Task -> Which lines of the records hold the string "feeder"? Report only how many of them there are.

[Rendered images with source text]
==============================
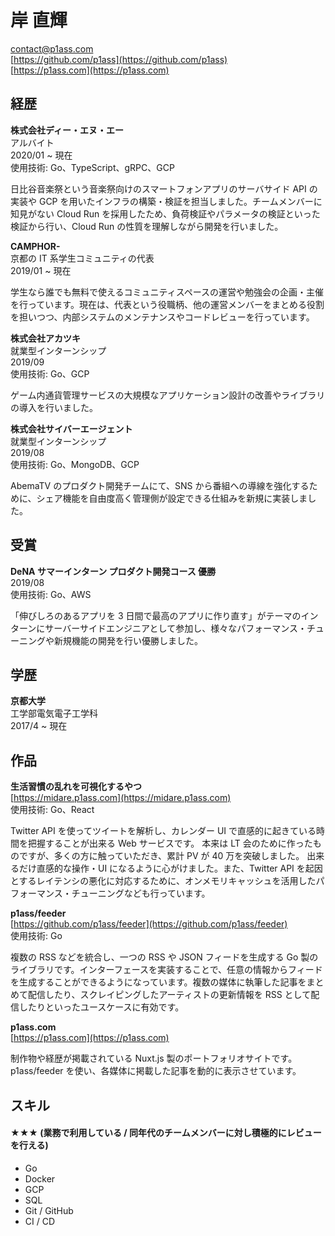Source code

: # 岸 直輝

contact@p1ass.com  
[https://github.com/p1ass](https://github.com/p1ass)  
[https://p1ass.com](https://p1ass.com)

## 経歴

**株式会社ディー・エヌ・エー**  
アルバイト  
2020/01 ~ 現在  
使用技術: Go、TypeScript、gRPC、GCP

日比谷音楽祭という音楽祭向けのスマートフォンアプリのサーバサイド API の実装や GCP を用いたインフラの構築・検証を担当しました。チームメンバーに知見がない Cloud Run を採用したため、負荷検証やパラメータの検証といった検証から行い、Cloud Run の性質を理解しながら開発を行いました。

**CAMPHOR-**  
京都の IT 系学生コミュニティの代表  
2019/01 ~ 現在

学生なら誰でも無料で使えるコミュニティスペースの運営や勉強会の企画・主催を行っています。現在は、代表という役職柄、他の運営メンバーをまとめる役割を担いつつ、内部システムのメンテナンスやコードレビューを行っています。

**株式会社アカツキ**  
就業型インターンシップ  
2019/09  
使用技術: Go、GCP

ゲーム内通貨管理サービスの大規模なアプリケーション設計の改善やライブラリの導入を行いました。

**株式会社サイバーエージェント**  
就業型インターンシップ  
2019/08  
使用技術: Go、MongoDB、GCP

AbemaTV のプロダクト開発チームにて、SNS から番組への導線を強化するために、シェア機能を自由度高く管理側が設定できる仕組みを新規に実装しました。

## 受賞

**DeNA サマーインターン プロダクト開発コース 優勝**  
2019/08  
使用技術: Go、AWS

「伸びしろのあるアプリを 3 日間で最高のアプリに作り直す」がテーマのインターンにサーバーサイドエンジニアとして参加し、様々なパフォーマンス・チューニングや新規機能の開発を行い優勝しました。

## 学歴

**京都大学**  
工学部電気電子工学科  
2017/4 ~ 現在

## 作品

**生活習慣の乱れを可視化するやつ**  
[https://midare.p1ass.com](https://midare.p1ass.com)  
使用技術: Go、React

Twitter API を使ってツイートを解析し、カレンダー UI で直感的に起きている時間を把握することが出来る Web サービスです。
本来は LT 会のために作ったものですが、多くの方に触っていただき、累計 PV が 40 万を突破しました。
出来るだけ直感的な操作・UI になるように心がけました。また、Twitter API を起因とするレイテンシの悪化に対応するために、オンメモリキャッシュを活用したパフォーマンス・チューニングなども行っています。

**p1ass/feeder**  
[https://github.com/p1ass/feeder](https://github.com/p1ass/feeder)  
使用技術: Go

複数の RSS などを統合し、一つの RSS や JSON フィードを生成する Go 製のライブラリです。インターフェースを実装することで、任意の情報からフィードを生成することができるようになっています。複数の媒体に執筆した記事をまとめて配信したり、スクレイピングしたアーティストの更新情報を RSS として配信したりといったユースケースに有効です。

**p1ass.com**  
[https://p1ass.com](https://p1ass.com)

制作物や経歴が掲載されている Nuxt.js 製のポートフォリオサイトです。p1ass/feeder を使い、各媒体に掲載した記事を動的に表示させています。

## スキル

#### ★★★ (業務で利用している / 同年代のチームメンバーに対し積極的にレビューを行える)

- Go
- Docker
- GCP
- SQL
- Git / GitHub
- CI / CD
==============================
Exercise response -> 3